Deep Autoencoding Gaussian Mixture Model (DAGMM) is recently proposed in [5] and it produces good results with no need to label the training data. The model consists of a compression network and an estimation network which are trained end-to-end instead of using decoupled two-stage training and the standard Expectation-Maximization (EM) algorithm. The compression network is an autoencoder that embeds the feature into a low-dimension representation and meanwhile yields the reconstruction error for each input data point, which is further fed into the estimation network which acts as a Gaussian Mixture Model (GMM). It outperforms many state-of-the-art methods in terms of F1 score. However, even though it does not require labelled training data, it demands a large amount of unlabeled data in which normal users do not have or are unwilling or unable to share.
KDDCUP 99 [9] has been the most widely used dataset for the evaluation of anomaly detection methods since it was prepared by [10] in 1999. There are 5 million simulated tcpdump connection records, each of which contains 41 features and is labelled as either normal or an attack, with exactly one specific attack type. It covers attacks falling into the following 4 main categories:
-
DoS attack: denial-of-service, e.g. smurf;
-
R2L: unauthorized access from a remote machine, e.g. guessing password;
-
U2R: unauthorized access to local superuser (root) privileges, e.g. various “buffer overflow” attacks;
-
Probing: surveillance and other probing, e.g. port scanning.
2.2 Federated Learning
Federated learning is proposed by Konečný et al. [11, 12] to use the availability of privacy sensitive data stored in mobile devices to boost the power of various deep/machine learning models. In typical federated learning (FL), clients, e.g. smart phones, suffer from unstable communication. In addition, their data are unbalanced, Non-IID and massively distributed. These features distinguish FL from conventional distributed machine learning [13, 14].
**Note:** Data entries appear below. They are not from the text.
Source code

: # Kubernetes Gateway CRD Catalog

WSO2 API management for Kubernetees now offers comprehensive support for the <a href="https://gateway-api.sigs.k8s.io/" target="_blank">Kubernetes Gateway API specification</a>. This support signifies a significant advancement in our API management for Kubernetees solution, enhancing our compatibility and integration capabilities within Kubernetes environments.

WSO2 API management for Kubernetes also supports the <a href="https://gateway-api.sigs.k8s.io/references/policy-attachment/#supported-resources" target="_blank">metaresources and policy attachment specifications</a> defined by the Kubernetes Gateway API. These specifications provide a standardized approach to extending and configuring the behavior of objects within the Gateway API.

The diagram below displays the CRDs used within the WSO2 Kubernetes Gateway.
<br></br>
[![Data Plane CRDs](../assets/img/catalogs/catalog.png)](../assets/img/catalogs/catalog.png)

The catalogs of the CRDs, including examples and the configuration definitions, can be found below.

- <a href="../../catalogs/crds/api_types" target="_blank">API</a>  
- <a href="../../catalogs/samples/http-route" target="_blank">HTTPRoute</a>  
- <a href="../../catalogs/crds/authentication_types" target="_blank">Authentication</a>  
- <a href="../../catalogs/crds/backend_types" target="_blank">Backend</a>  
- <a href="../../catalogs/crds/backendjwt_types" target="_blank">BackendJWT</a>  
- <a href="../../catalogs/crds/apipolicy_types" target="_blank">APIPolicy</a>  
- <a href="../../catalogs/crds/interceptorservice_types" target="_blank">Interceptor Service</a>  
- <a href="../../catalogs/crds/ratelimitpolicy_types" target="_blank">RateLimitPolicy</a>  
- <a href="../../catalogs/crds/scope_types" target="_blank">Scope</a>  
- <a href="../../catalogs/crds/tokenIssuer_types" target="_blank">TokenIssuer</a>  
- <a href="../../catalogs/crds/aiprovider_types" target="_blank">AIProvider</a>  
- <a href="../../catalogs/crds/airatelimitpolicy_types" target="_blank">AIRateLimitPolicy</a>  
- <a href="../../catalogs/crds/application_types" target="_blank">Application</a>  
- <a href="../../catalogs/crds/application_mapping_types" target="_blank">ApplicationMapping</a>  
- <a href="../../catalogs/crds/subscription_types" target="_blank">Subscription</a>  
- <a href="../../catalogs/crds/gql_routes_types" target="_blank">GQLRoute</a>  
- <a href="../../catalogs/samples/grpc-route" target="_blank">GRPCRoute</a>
As shown in Fig. 1, Federated Learning (FL) involves two components, i.e. central and local training. K clients indexed by k. The whole process is divided into communication rounds, in which clients are synchronously trained with local stochastic gradient descent (SGD) on their datasets \(\mathcal {P}_k\). In the central server, parameters \(\omega ^k\) come from the local clients, where \(k \in S\), and S refers to the participating subset of m clients in each communication round. These updated parameters are then aggregated. [11, 12, 15]
The setting of federated learning follows the principle of focused collection or data minimization proposed in the White House report [16]. In this setting, local models are trained upon data that are stored in the clients. The server does not need training data which contains private information. Only client parameters are sent to the server, and they are aggregated to obtain the central model. After communication, clients receive the aggregated updates as initial parameters of the subsequent training. Then, their models are retrained on privacy data with local stochastic gradient descent (local SGD) [11, 12, 17, 18].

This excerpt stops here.